Tony Yew betrays Chan's trust

Jul 30, 11 10:25am
your say'Chan's tweet is really her private thoughts that she shared with people whom she trusted and Yew betrayed her trust with the police report.'

Police seize blogger's iMac and modem


Anonymous: Blogger Lillian Chan did not call for a revolt. She did not tell the Malays to stock up on food. She did not call for a coup d'etat against the government.

Chan did not ask anyone to drag a pig carcass through a Muslim neighborhood. Where is the sedition, Tony Yew?

Yew of Blog House, who was unable to respond maturely to Chan's question, "Where [is the political context]?", instead takes the cowardly approach of snitching to the crows while justifying it by hiding behind the cloth.

Chan did not turn a political statement into a religious one; it was Yew who turned a religious statement into a political one. How Yew can simply associate "march" and "Bersih" with any certainty shows his lack of intellectual capacity.

Must every march be about Bersih, Yew? How can you make logic jumps like these without first thinking?

You may think you're a good Christian, Yew; so did the guys who ran the Inquisition. Ditto for the Salem Witch Trials. Ditto for Tony Yew.

DannyLoHH: Today is another sad day for freedom of expression. Tony Yew's act is despicable. We all know that we choose whom to follow in a Twitter account. If Chan had made her account private, that means she has to give approval for anyone to be in her followers list.

There is inherent trust in such a gesture, for she protected her tweets with such a privacy setting. That means, her tweet is really her private thoughts that she shared with people whom she trusted and Yew betrayed her trust with the police report.

The act is despicable because aside from curtailing Chan's freedom of expression and freedom of speech in relaying her thoughts to her fellow trusted friends, he has also infringed on her privacy with the filing of the police report.

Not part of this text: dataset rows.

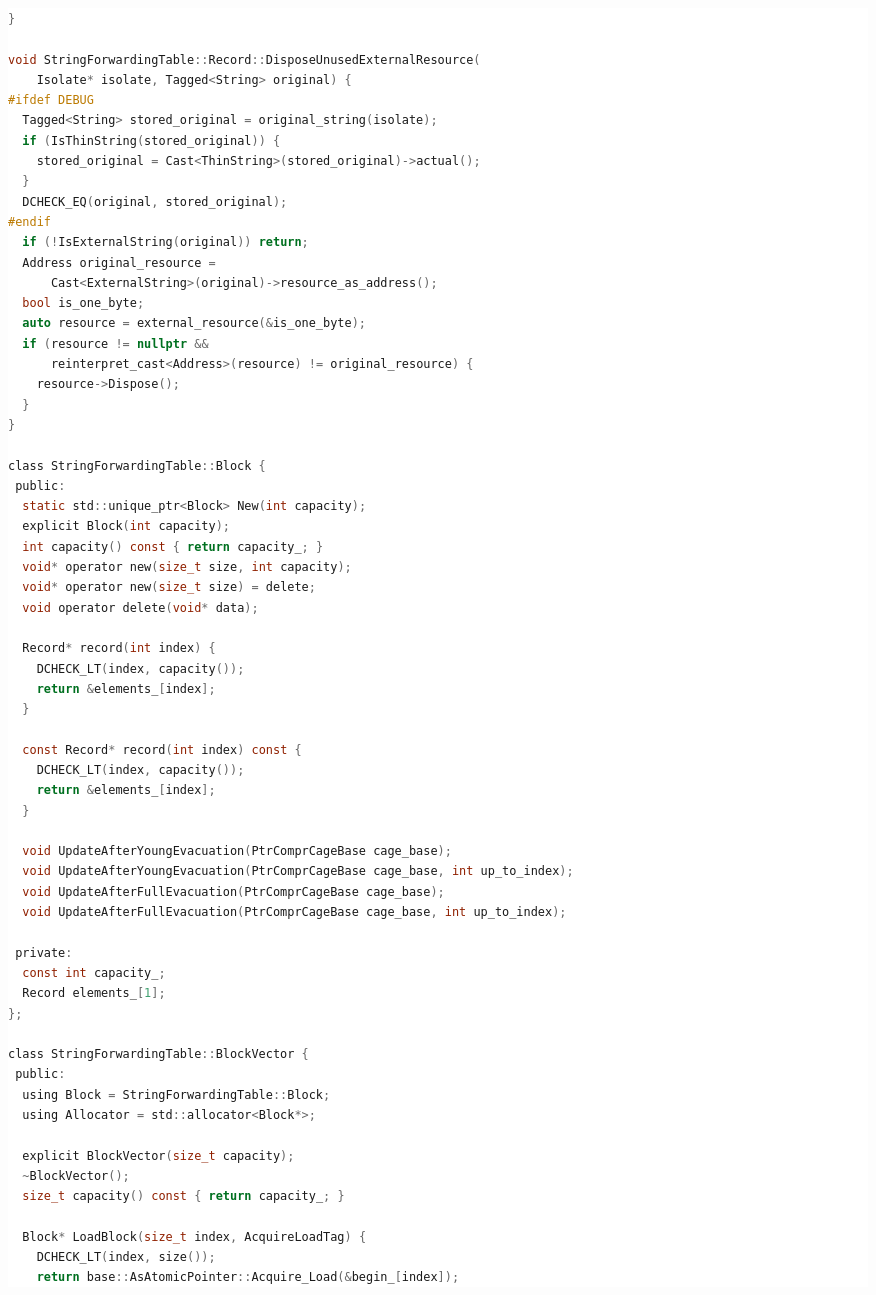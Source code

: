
 ```c
}

void StringForwardingTable::Record::DisposeUnusedExternalResource(
    Isolate* isolate, Tagged<String> original) {
#ifdef DEBUG
  Tagged<String> stored_original = original_string(isolate);
  if (IsThinString(stored_original)) {
    stored_original = Cast<ThinString>(stored_original)->actual();
  }
  DCHECK_EQ(original, stored_original);
#endif
  if (!IsExternalString(original)) return;
  Address original_resource =
      Cast<ExternalString>(original)->resource_as_address();
  bool is_one_byte;
  auto resource = external_resource(&is_one_byte);
  if (resource != nullptr &&
      reinterpret_cast<Address>(resource) != original_resource) {
    resource->Dispose();
  }
}

class StringForwardingTable::Block {
 public:
  static std::unique_ptr<Block> New(int capacity);
  explicit Block(int capacity);
  int capacity() const { return capacity_; }
  void* operator new(size_t size, int capacity);
  void* operator new(size_t size) = delete;
  void operator delete(void* data);

  Record* record(int index) {
    DCHECK_LT(index, capacity());
    return &elements_[index];
  }

  const Record* record(int index) const {
    DCHECK_LT(index, capacity());
    return &elements_[index];
  }

  void UpdateAfterYoungEvacuation(PtrComprCageBase cage_base);
  void UpdateAfterYoungEvacuation(PtrComprCageBase cage_base, int up_to_index);
  void UpdateAfterFullEvacuation(PtrComprCageBase cage_base);
  void UpdateAfterFullEvacuation(PtrComprCageBase cage_base, int up_to_index);

 private:
  const int capacity_;
  Record elements_[1];
};

class StringForwardingTable::BlockVector {
 public:
  using Block = StringForwardingTable::Block;
  using Allocator = std::allocator<Block*>;

  explicit BlockVector(size_t capacity);
  ~BlockVector();
  size_t capacity() const { return capacity_; }

  Block* LoadBlock(size_t index, AcquireLoadTag) {
    DCHECK_LT(index, size());
    return base::AsAtomicPointer::Acquire_Load(&begin_[index]);
```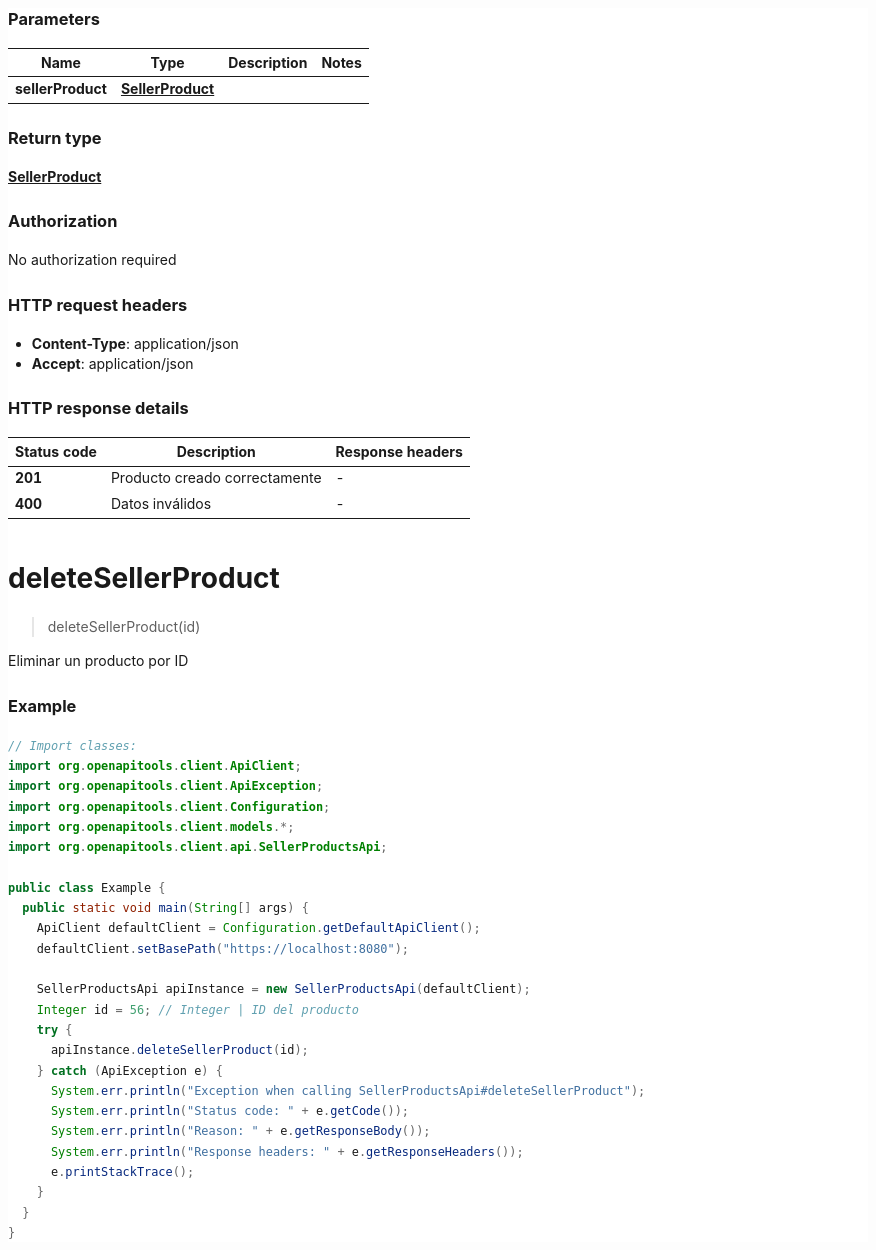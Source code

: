 ### Parameters

| Name | Type | Description  | Notes |
|------------- | ------------- | ------------- | -------------|
| **sellerProduct** | [**SellerProduct**](SellerProduct.md)|  | |

### Return type

[**SellerProduct**](SellerProduct.md)

### Authorization

No authorization required

### HTTP request headers

 - **Content-Type**: application/json
 - **Accept**: application/json

### HTTP response details
| Status code | Description | Response headers |
|-------------|-------------|------------------|
| **201** | Producto creado correctamente |  -  |
| **400** | Datos inválidos |  -  |

<a id="deleteSellerProduct"></a>
# **deleteSellerProduct**
> deleteSellerProduct(id)

Eliminar un producto por ID

### Example
```java
// Import classes:
import org.openapitools.client.ApiClient;
import org.openapitools.client.ApiException;
import org.openapitools.client.Configuration;
import org.openapitools.client.models.*;
import org.openapitools.client.api.SellerProductsApi;

public class Example {
  public static void main(String[] args) {
    ApiClient defaultClient = Configuration.getDefaultApiClient();
    defaultClient.setBasePath("https://localhost:8080");

    SellerProductsApi apiInstance = new SellerProductsApi(defaultClient);
    Integer id = 56; // Integer | ID del producto
    try {
      apiInstance.deleteSellerProduct(id);
    } catch (ApiException e) {
      System.err.println("Exception when calling SellerProductsApi#deleteSellerProduct");
      System.err.println("Status code: " + e.getCode());
      System.err.println("Reason: " + e.getResponseBody());
      System.err.println("Response headers: " + e.getResponseHeaders());
      e.printStackTrace();
    }
  }
}
```
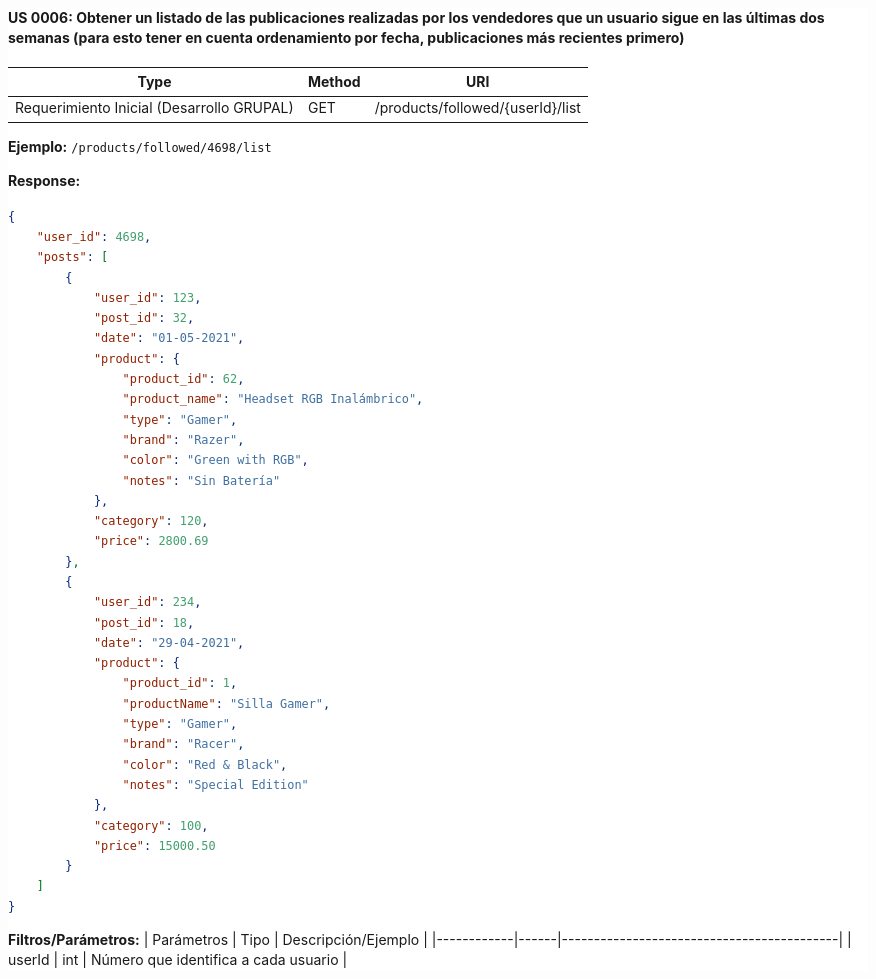 #### US 0006: Obtener un listado de las publicaciones realizadas por los vendedores que un usuario sigue en las últimas dos semanas (para esto tener en cuenta ordenamiento por fecha, publicaciones más recientes primero)

| Type     | Method  | URI                                    |
|----------|---------|----------------------------------------|
| Requerimiento Inicial (Desarrollo GRUPAL)  | GET  | /products/followed/{userId}/list      |

**Ejemplo:** `/products/followed/4698/list`

**Response:**
```json
{
    "user_id": 4698,
    "posts": [
        {
            "user_id": 123,
            "post_id": 32,
            "date": "01-05-2021",
            "product": {
                "product_id": 62,
                "product_name": "Headset RGB Inalámbrico",
                "type": "Gamer",
                "brand": "Razer",
                "color": "Green with RGB",
                "notes": "Sin Batería"
            },
            "category": 120,
            "price": 2800.69
        },
        {
            "user_id": 234,
            "post_id": 18,
            "date": "29-04-2021",
            "product": {
                "product_id": 1,
                "productName": "Silla Gamer",
                "type": "Gamer",
                "brand": "Racer",
                "color": "Red & Black",
                "notes": "Special Edition"
            },
            "category": 100,
            "price": 15000.50
        }
    ]
}
```

**Filtros/Parámetros:**
| Parámetros | Tipo | Descripción/Ejemplo                       |
|------------|------|-------------------------------------------|
| userId     | int  | Número que identifica a cada usuario      |
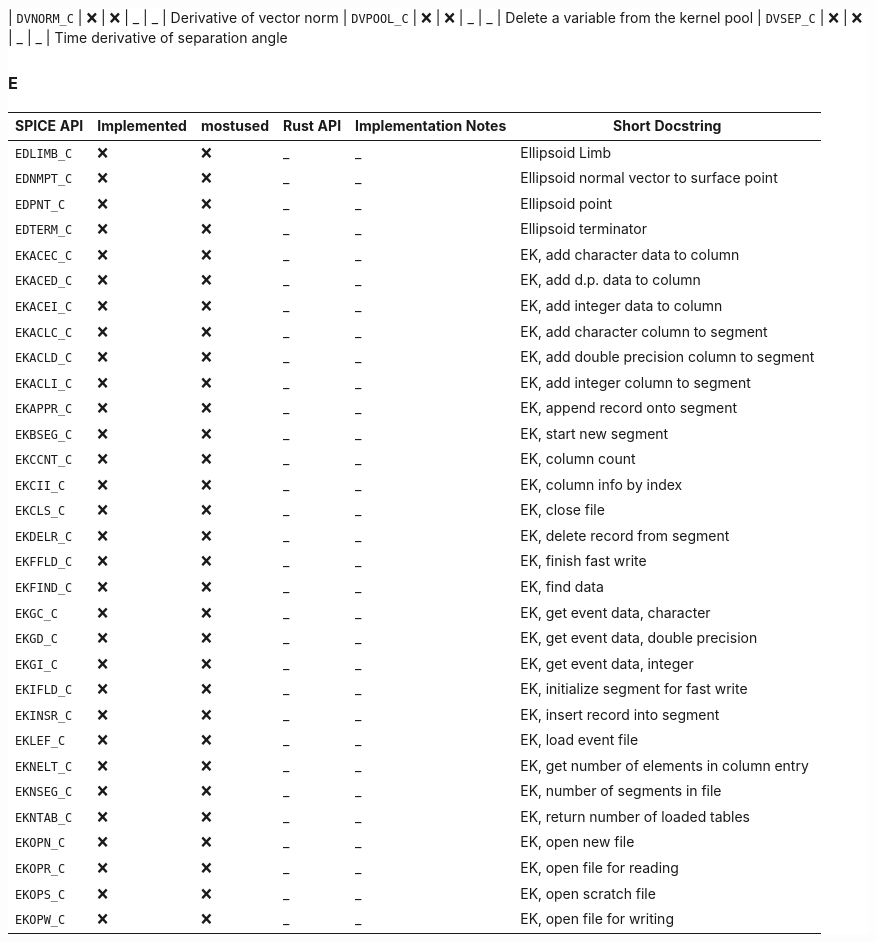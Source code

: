 | `DVNORM_C` | :x: | :x: | _ | _ | Derivative of vector norm
| `DVPOOL_C` | :x: | :x: | _ | _ | Delete a variable from the kernel pool
| `DVSEP_C` | :x: | :x: | _ | _ | Time derivative of separation angle

### E

| SPICE API | Implemented | mostused | Rust API | Implementation Notes | Short Docstring |
|---|---|---|---|---|---|
| `EDLIMB_C` | :x: | :x: | _ | _ | Ellipsoid Limb
| `EDNMPT_C` | :x: | :x: | _ | _ | Ellipsoid normal vector to surface point
| `EDPNT_C` | :x: | :x: | _ | _ | Ellipsoid point
| `EDTERM_C` | :x: | :x: | _ | _ | Ellipsoid terminator
| `EKACEC_C` | :x: | :x: | _ | _ | EK, add character data to column
| `EKACED_C` | :x: | :x: | _ | _ | EK, add d.p. data to column
| `EKACEI_C` | :x: | :x: | _ | _ | EK, add integer data to column
| `EKACLC_C` | :x: | :x: | _ | _ | EK, add character column to segment
| `EKACLD_C` | :x: | :x: | _ | _ | EK, add double precision column to segment
| `EKACLI_C` | :x: | :x: | _ | _ | EK, add integer column to segment
| `EKAPPR_C` | :x: | :x: | _ | _ | EK, append record onto segment
| `EKBSEG_C` | :x: | :x: | _ | _ | EK, start new segment
| `EKCCNT_C` | :x: | :x: | _ | _ | EK, column count
| `EKCII_C` | :x: | :x: | _ | _ | EK, column info by index
| `EKCLS_C` | :x: | :x: | _ | _ | EK, close file
| `EKDELR_C` | :x: | :x: | _ | _ | EK, delete record from segment
| `EKFFLD_C` | :x: | :x: | _ | _ | EK, finish fast write
| `EKFIND_C` | :x: | :x: | _ | _ | EK, find data
| `EKGC_C` | :x: | :x: | _ | _ | EK, get event data, character
| `EKGD_C` | :x: | :x: | _ | _ | EK, get event data, double precision
| `EKGI_C` | :x: | :x: | _ | _ | EK, get event data, integer
| `EKIFLD_C` | :x: | :x: | _ | _ | EK, initialize segment for fast write
| `EKINSR_C` | :x: | :x: | _ | _ | EK, insert record into segment
| `EKLEF_C` | :x: | :x: | _ | _ | EK, load event file
| `EKNELT_C` | :x: | :x: | _ | _ | EK, get number of elements in column entry
| `EKNSEG_C` | :x: | :x: | _ | _ | EK, number of segments in file
| `EKNTAB_C` | :x: | :x: | _ | _ | EK, return number of loaded tables
| `EKOPN_C` | :x: | :x: | _ | _ | EK, open new file
| `EKOPR_C` | :x: | :x: | _ | _ | EK, open file for reading
| `EKOPS_C` | :x: | :x: | _ | _ | EK, open scratch file
| `EKOPW_C` | :x: | :x: | _ | _ | EK, open file for writing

Given that he is the secretary of Blog House, his act is hypocritical too, as he is enjoying the freedom of expression via blogging, but deem it fit to curtail Chan's freedom.

Kakarook: Chan, get your lawyer to sue Yew till his pants drop. Let him have sleepless nights. You were not one of the Bersih organisers, and you were just expressing your thoughts like any fellow Malaysian.

2 comments:

  1. Your commentary of the uncalled situation this person has created is succinct. Some people will contrive to get attention any which way. Lets not do him the favour he seeks.

    ReplyDelete
  2. Yup- noted & I agree.
    That's why I myself didn't write anything- the comments on MK which I copied & pasted says it all.